In the lines below, output everything from the first line through the line containing "representation input of" exactly as it is. Pictures are not part of the output.

"""

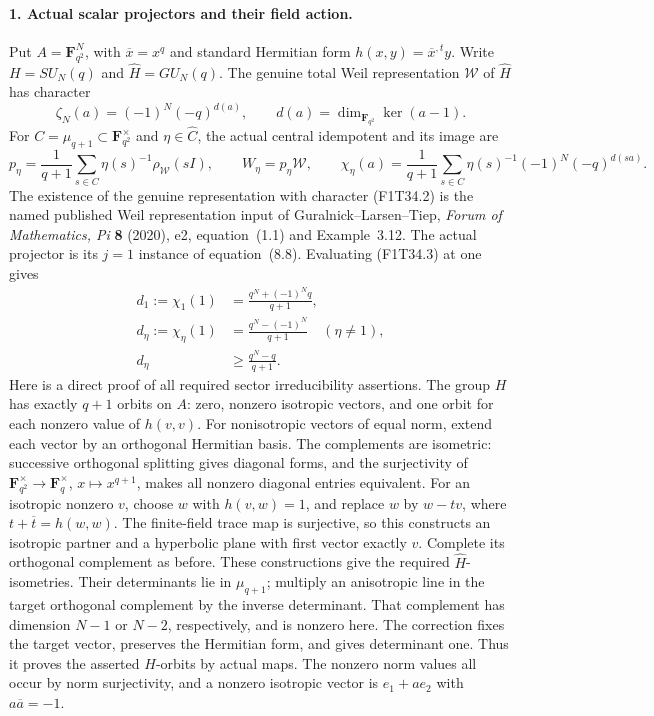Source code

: \paragraph{1. Actual scalar projectors and their field action.}
Put \(A=\mathbf F_{q^2}^{N}\), with
\(\overline{x}=x^q\) and standard Hermitian form
\(h(x,y)=\overline{x}^{,t}y\). Write
\(H=SU_N(q)\) and \(\widehat H=GU_N(q)\).
The genuine total Weil representation \(\mathcal W\)
of \(\widehat H\) has character
\[
 \zeta_N(a)=(-1)^N(-q)^{d(a)},\qquad
 d(a)=\dim_{\mathbf F_{q^2}}\ker(a-1).
 \tag{F1T34.2}
\]
For \(C=\mu_{q+1}\subset\mathbf F_{q^2}^{\times}\)
and \(\eta\in\widehat C\), the actual central
idempotent and its image are
\[
 p_\eta=\frac1{q+1}\sum_{s\in C}
             \eta(s)^{-1}\rho_{\mathcal W}(sI),
 \qquad W_\eta=p_\eta\mathcal W,
 \qquad
 \chi_\eta(a)=\frac1{q+1}\sum_{s\in C}
                 \eta(s)^{-1}(-1)^N(-q)^{d(sa)}.
 \tag{F1T34.3}
\]
The existence of the genuine representation with
character (F1T34.2) is the named published Weil
representation input of Guralnick--Larsen--Tiep,
\emph{Forum of Mathematics, Pi} \textbf{8} (2020),
e2, equation~(1.1) and Example~3.12. The actual
projector is its \(j=1\) instance of equation~(8.8).
Evaluating (F1T34.3) at one gives
\[
 \begin{aligned}
 d_1:=\chi_1(1)&=\frac{q^N+(-1)^Nq}{q+1},\\
 d_\eta:=\chi_\eta(1)&=\frac{q^N-(-1)^N}{q+1}
                         \quad(\eta\ne1),\\
 d_\eta&\ge\frac{q^N-q}{q+1}.
 \end{aligned}
 \tag{F1T34.4}
\]
Here is a direct proof of all required sector
irreducibility assertions. The group \(H\) has
exactly \(q+1\) orbits on \(A\): zero, nonzero
isotropic vectors, and one orbit for each nonzero
value of \(h(v,v)\). For nonisotropic vectors of
equal norm, extend each vector by an orthogonal
Hermitian basis. The complements are isometric:
successive orthogonal splitting gives diagonal
forms, and the surjectivity of
\(\mathbf F_{q^2}^{\times}\to\mathbf F_q^{\times}\),
\(x\mapsto x^{q+1}\), makes all nonzero diagonal
entries equivalent. For an isotropic nonzero
\(v\), choose \(w\) with \(h(v,w)=1\), and replace
\(w\) by \(w-tv\), where
\(t+\overline t=h(w,w)\). The finite-field trace
map is surjective, so this constructs an isotropic
partner and a hyperbolic plane with first vector
exactly \(v\). Complete its orthogonal complement
as before. These constructions give the required
\(\widehat H\)-isometries. Their determinants lie
in \(\mu_{q+1}\); multiply an anisotropic line in
the target orthogonal complement by the inverse
determinant. That complement has dimension \(N-1\)
or \(N-2\), respectively, and is nonzero here.
The correction fixes the target vector, preserves
the Hermitian form, and gives determinant one.
Thus it proves the asserted \(H\)-orbits by actual
maps. The nonzero norm values all occur by norm
surjectivity, and a nonzero isotropic vector is
\(e_1+ae_2\) with \(a\overline a=-1\).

"""

◆ RESPONSE TO THE TASK
Source code

: \paragraph{1. Actual scalar projectors and their field action.}
Put \(A=\mathbf F_{q^2}^{N}\), with
\(\overline{x}=x^q\) and standard Hermitian form
\(h(x,y)=\overline{x}^{,t}y\). Write
\(H=SU_N(q)\) and \(\widehat H=GU_N(q)\).
The genuine total Weil representation \(\mathcal W\)
of \(\widehat H\) has character
\[
 \zeta_N(a)=(-1)^N(-q)^{d(a)},\qquad
 d(a)=\dim_{\mathbf F_{q^2}}\ker(a-1).
 \tag{F1T34.2}
\]
For \(C=\mu_{q+1}\subset\mathbf F_{q^2}^{\times}\)
and \(\eta\in\widehat C\), the actual central
idempotent and its image are
\[
 p_\eta=\frac1{q+1}\sum_{s\in C}
             \eta(s)^{-1}\rho_{\mathcal W}(sI),
 \qquad W_\eta=p_\eta\mathcal W,
 \qquad
 \chi_\eta(a)=\frac1{q+1}\sum_{s\in C}
                 \eta(s)^{-1}(-1)^N(-q)^{d(sa)}.
 \tag{F1T34.3}
\]
The existence of the genuine representation with
character (F1T34.2) is the named published Weil
representation input of Guralnick--Larsen--Tiep,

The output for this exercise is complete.